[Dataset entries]
◆ ◆ ◆ ◆ ◆

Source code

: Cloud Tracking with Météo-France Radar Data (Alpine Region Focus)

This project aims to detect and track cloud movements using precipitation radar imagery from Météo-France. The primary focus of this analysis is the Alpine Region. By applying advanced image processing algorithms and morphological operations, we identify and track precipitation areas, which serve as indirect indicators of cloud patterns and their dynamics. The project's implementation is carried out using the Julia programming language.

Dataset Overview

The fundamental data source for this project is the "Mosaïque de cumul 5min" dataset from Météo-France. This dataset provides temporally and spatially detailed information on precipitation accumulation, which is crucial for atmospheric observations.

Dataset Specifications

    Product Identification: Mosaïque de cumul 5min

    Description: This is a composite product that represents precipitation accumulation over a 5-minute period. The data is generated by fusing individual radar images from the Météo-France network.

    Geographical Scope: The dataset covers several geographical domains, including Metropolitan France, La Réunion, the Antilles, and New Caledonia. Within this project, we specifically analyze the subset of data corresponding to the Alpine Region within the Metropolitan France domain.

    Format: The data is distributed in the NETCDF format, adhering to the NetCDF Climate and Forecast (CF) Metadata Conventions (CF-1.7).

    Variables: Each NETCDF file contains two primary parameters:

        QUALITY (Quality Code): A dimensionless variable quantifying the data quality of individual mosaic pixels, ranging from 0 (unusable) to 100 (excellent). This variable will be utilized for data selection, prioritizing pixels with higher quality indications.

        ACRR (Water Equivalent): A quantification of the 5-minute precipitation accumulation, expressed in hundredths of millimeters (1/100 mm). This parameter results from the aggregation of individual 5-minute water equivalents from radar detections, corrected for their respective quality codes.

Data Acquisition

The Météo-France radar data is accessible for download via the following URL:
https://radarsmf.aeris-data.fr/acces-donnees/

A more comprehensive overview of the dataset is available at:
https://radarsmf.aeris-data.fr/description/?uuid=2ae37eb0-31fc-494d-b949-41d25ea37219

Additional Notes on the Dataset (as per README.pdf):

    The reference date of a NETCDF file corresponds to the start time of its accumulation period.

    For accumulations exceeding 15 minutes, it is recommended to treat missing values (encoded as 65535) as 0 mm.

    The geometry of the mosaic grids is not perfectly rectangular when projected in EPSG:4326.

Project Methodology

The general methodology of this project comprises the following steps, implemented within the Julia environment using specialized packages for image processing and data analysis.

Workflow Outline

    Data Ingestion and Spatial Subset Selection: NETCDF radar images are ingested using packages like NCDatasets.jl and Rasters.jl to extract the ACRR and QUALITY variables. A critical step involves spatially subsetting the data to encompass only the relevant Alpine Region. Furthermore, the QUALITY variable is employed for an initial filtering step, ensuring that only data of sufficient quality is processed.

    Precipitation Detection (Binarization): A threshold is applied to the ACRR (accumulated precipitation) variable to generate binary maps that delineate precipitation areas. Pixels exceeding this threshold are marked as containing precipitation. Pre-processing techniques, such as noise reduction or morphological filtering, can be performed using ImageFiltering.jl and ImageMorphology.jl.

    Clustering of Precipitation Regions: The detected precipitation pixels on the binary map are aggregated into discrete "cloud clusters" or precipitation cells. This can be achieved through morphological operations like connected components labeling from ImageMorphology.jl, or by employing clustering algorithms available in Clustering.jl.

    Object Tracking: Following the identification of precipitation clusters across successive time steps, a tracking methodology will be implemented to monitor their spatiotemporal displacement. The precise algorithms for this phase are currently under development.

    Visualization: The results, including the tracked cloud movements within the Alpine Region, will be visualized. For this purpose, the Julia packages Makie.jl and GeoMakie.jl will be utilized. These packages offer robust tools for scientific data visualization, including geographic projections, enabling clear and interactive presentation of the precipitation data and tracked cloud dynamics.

◆ ◆ ◆ ◆ ◆

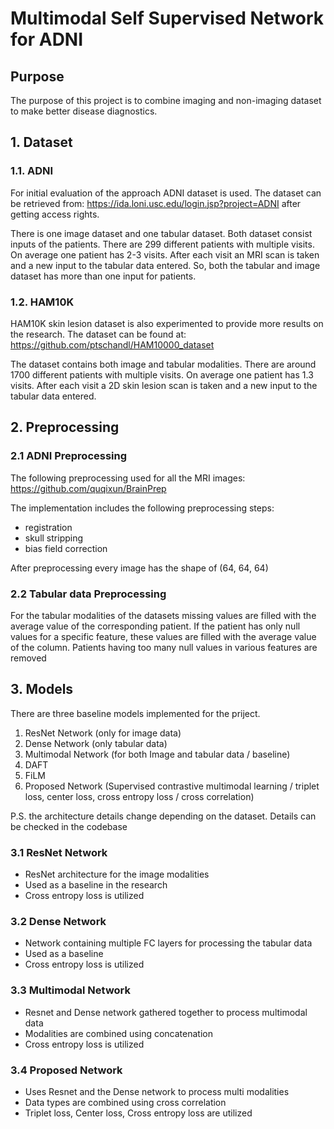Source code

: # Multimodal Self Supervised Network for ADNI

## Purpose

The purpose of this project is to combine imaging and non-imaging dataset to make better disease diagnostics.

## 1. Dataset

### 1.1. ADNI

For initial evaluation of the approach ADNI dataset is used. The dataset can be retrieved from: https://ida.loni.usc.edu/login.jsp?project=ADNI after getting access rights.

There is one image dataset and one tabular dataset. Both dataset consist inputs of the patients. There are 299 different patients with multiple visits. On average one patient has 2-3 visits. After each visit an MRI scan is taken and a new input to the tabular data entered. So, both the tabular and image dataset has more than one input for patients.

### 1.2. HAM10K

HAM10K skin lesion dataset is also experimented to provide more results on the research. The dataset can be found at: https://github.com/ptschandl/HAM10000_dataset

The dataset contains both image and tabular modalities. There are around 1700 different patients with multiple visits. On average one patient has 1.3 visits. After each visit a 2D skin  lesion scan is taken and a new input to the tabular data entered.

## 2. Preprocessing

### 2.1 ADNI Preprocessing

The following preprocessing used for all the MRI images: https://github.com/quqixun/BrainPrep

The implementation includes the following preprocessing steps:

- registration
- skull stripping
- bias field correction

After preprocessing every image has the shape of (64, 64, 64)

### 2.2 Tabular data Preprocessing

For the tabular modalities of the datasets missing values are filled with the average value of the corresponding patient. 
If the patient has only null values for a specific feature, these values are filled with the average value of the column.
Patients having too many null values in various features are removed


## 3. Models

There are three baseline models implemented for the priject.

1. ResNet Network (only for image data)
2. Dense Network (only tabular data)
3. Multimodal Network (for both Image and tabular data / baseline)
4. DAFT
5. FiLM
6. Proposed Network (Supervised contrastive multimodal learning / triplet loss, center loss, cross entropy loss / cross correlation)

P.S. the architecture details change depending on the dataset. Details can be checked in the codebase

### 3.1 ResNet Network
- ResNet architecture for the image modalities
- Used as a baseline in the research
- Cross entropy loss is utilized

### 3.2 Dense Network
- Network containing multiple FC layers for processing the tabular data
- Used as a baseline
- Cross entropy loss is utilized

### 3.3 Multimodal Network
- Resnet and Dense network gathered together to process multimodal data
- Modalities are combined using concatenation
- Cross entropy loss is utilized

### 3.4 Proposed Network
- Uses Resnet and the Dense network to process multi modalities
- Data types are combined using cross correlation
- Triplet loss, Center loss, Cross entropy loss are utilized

◆ ◆ ◆ ◆ ◆

▶ EXERCISE DETAILS
Extract exactly and only the lines above from the line containing "### 3.1 ResNet Network" through the line containing "- Triplet loss, Center", both end lines included.

▶ ANSWER TO THIS TASK
### 3.1 ResNet Network
- ResNet architecture for the image modalities
- Used as a baseline in the research
- Cross entropy loss is utilized

### 3.2 Dense Network
- Network containing multiple FC layers for processing the tabular data
- Used as a baseline
- Cross entropy loss is utilized

### 3.3 Multimodal Network
- Resnet and Dense network gathered together to process multimodal data
- Modalities are combined using concatenation
- Cross entropy loss is utilized

### 3.4 Proposed Network
- Uses Resnet and the Dense network to process multi modalities
- Data types are combined using cross correlation
- Triplet loss, Center loss, Cross entropy loss are utilized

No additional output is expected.